We set Cassandra to 24 GB heap, row cache to 16 GB. Lucked via numactl cpubind
to a single NUMA node with 16 cores (on a 64 core server).
We changed all the JVM_OPTS in bin/cassandra to simply use G1 instead of all
the other GC settings
{quote}
# enable assertions. disabling this in production will give a modest
# performance benefit (around 5%).
JVM_OPTS="$JVM_OPTS -ea"
# add the jamm javaagent
JVM_OPTS="$JVM_OPTS -javaagent:$CASSANDRA_HOME/lib/jamm-0.2.5.jar"

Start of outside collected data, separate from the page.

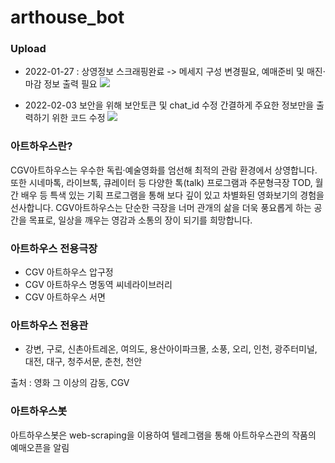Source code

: # arthouse_bot

### Upload
- 2022-01-27 : 상영정보 스크래핑완료 -> 메세지 구성 변경필요, 예매준비 및 매진·마감 정보 출력 필요
![](https://user-images.githubusercontent.com/50387479/151309074-53d8f011-3eec-4827-ba53-adae20981569.JPG)

- 2022-02-03
보안을 위해 보안토큰 및 chat_id 수정
간결하게 주요한 정보만을 출력하기 위한 코드 수정
![](https://user-images.githubusercontent.com/50387479/152347857-46cc5798-97bf-4b35-9980-fa1490356fda.JPG)

### 아트하우스란?
CGV아트하우스는 우수한 독립·예술영화를 엄선해 최적의 관람 환경에서 상영합니다. 또한 시네마톡, 라이브톡, 큐레이터 등 다양한 톡(talk) 프로그램과 주문형극장 TOD, 월간 배우 등 특색 있는 기획 프로그램을 통해 보다 깊이 있고 차별화된 영화보기의 경험을 선사합니다. CGV아트하우스는 단순한 극장을 너머 관개의 삶을 더욱 풍요롭게 하는 공간을 목표로, 일상을 깨우는 영감과 소통의 장이 되기를 희망합니다.
  
### 아트하우스 전용극장
- CGV 아트하우스 압구정  
- CGV 아트하우스 명동역 씨네라이브러리  
- CGV 아트하우스 서면  
  
### 아트하우스 전용관
- 강변, 구로, 신촌아트레온, 여의도, 용산아이파크몰, 소풍, 오리, 인천, 광주터미널, 대전, 대구, 청주서문, 춘천, 천안

출처 : 영화 그 이상의 감동, CGV 


### 아트하우스봇
아트하우스봇은 web-scraping을 이용하여 텔레그램을 통해 아트하우스관의 작품의 예매오픈을 알림  


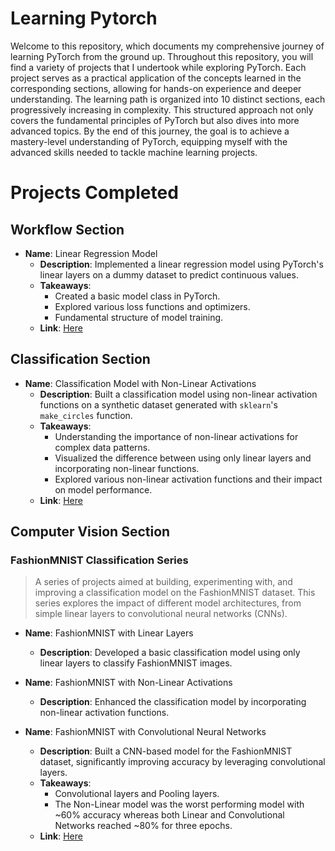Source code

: # Learning Pytorch

Welcome to this repository, which documents my comprehensive journey of learning PyTorch from the ground up. Throughout this repository, you will find a variety of projects that I undertook while exploring PyTorch. Each project serves as a practical application of the concepts learned in the corresponding sections, allowing for hands-on experience and deeper understanding. The learning path is organized into 10 distinct sections, each progressively increasing in complexity. This structured approach not only covers the fundamental principles of PyTorch but also dives into more advanced topics. By the end of this journey, the goal is to achieve a mastery-level understanding of PyTorch, equipping myself with the advanced skills needed to tackle machine learning projects.

# Projects Completed

## Workflow Section

- **Name**: Linear Regression Model
    - **Description**: Implemented a linear regression model using PyTorch's linear layers on a dummy dataset to predict continuous values.
    - **Takeaways**: 
        - Created a basic model class in PyTorch.
        - Explored various loss functions and optimizers.
        - Fundamental structure of model training.
    - **Link**: [Here](02-Workflow/workflow.ipynb)

## Classification Section

- **Name**: Classification Model with Non-Linear Activations
    - **Description**: Built a classification model using non-linear activation functions on a synthetic dataset generated with `sklearn`'s `make_circles` function.
    - **Takeaways**: 
        - Understanding the importance of non-linear activations for complex data patterns.
        - Visualized the difference between using only linear layers and incorporating non-linear functions.
        - Explored various non-linear activation functions and their impact on model performance.
    - **Link**: [Here](03-Classification/classification.ipynb)

## Computer Vision Section

### FashionMNIST Classification Series
>    A series of projects aimed at building, experimenting with, and improving a classification model on the FashionMNIST dataset. This series explores the impact of different model architectures, from simple linear layers to convolutional neural networks (CNNs).

- **Name**: FashionMNIST with Linear Layers
    - **Description**: Developed a basic classification model using only linear layers to classify FashionMNIST images.

- **Name**: FashionMNIST with Non-Linear Activations
    - **Description**: Enhanced the classification model by incorporating non-linear activation functions.

- **Name**: FashionMNIST with Convolutional Neural Networks
    - **Description**: Built a CNN-based model for the FashionMNIST dataset, significantly improving accuracy by leveraging convolutional layers.
    - **Takeaways**: 
        - Convolutional layers and Pooling layers.
        - The Non-Linear model was the worst performing model with ~60% accuracy whereas both Linear and Convolutional Networks reached ~80% for three epochs.
    - **Link**: [Here](04-ComputerVision/computer_vision.ipynb)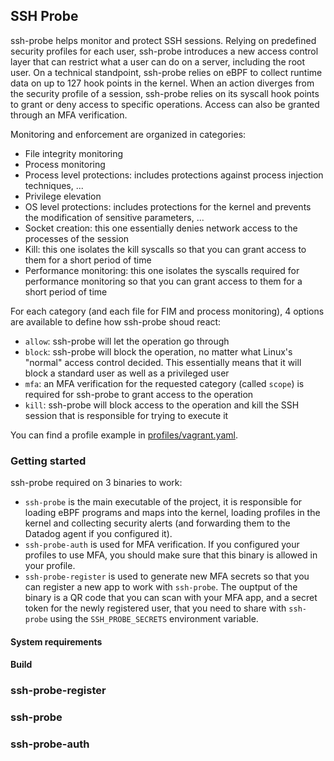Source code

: ## SSH Probe

ssh-probe helps monitor and protect SSH sessions. Relying on predefined security profiles for each user, ssh-probe introduces a new access control layer that can restrict what a user can do on a server, including the root user. On a technical standpoint, ssh-probe relies on eBPF to collect runtime data on up to 127 hook points in the kernel. When an action diverges from the security profile of a session, ssh-probe relies on its syscall hook points to grant or deny access to specific operations. Access can also be granted through an MFA verification.

Monitoring and enforcement are organized in categories:

- File integrity monitoring
- Process monitoring
- Process level protections: includes protections against process injection techniques, ...
- Privilege elevation
- OS level protections: includes protections for the kernel and prevents the modification of sensitive parameters, ...
- Socket creation: this one essentially denies network access to the processes of the session
- Kill: this one isolates the kill syscalls so that you can grant access to them for a short period of time
- Performance monitoring: this one isolates the syscalls required for performance monitoring so that you can grant access to them for a short period of time

For each category (and each file for FIM and process monitoring), 4 options are available to define how ssh-probe shoud react:

- `allow`: ssh-probe will let the operation go through
- `block`: ssh-probe will block the operation, no matter what Linux's "normal" access control decided. This essentially means that it will block a standard user as well as a privileged user
- `mfa`: an MFA verification for the requested category (called `scope`) is required for ssh-probe to grant access to the operation
- `kill`: ssh-probe will block access to the operation and kill the SSH session that is responsible for trying to execute it

You can find a profile example in [profiles/vagrant.yaml](profiles/vagrant.yaml).

### Getting started

ssh-probe required on 3 binaries to work:

- `ssh-probe` is the main executable of the project, it is responsible for loading eBPF programs and maps into the kernel, loading profiles in the kernel and collecting security alerts (and forwarding them to the Datadog agent if you configured it).
- `ssh-probe-auth` is used for MFA verification. If you configured your profiles to use MFA, you should make sure that this binary is allowed in your profile.
- `ssh-probe-register` is used to generate new MFA secrets so that you can register a new app to work with `ssh-probe`. The ouptput of the binary is a QR code that you can scan with your MFA app, and a secret token for the newly registered user, that you need to share with `ssh-probe` using the `SSH_PROBE_SECRETS` environment variable.

#### System requirements
#### Build

### ssh-probe-register
### ssh-probe
### ssh-probe-auth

# some JVMs will fill up their heap when accessed via JMX, see CASSANDRA-6541
JVM_OPTS="$JVM_OPTS -XX:+CMSClassUnloadingEnabled"
# enable thread priorities, primarily so we can give periodic tasks
# a lower priority to avoid interfering with client workload
JVM_OPTS="$JVM_OPTS -XX:+UseThreadPriorities"
# allows lowering thread priority without being root. see
# http://tech.stolsvik.com/2010/01/linux-java-thread-priorities-workaround.html
JVM_OPTS="$JVM_OPTS -XX:ThreadPriorityPolicy=42"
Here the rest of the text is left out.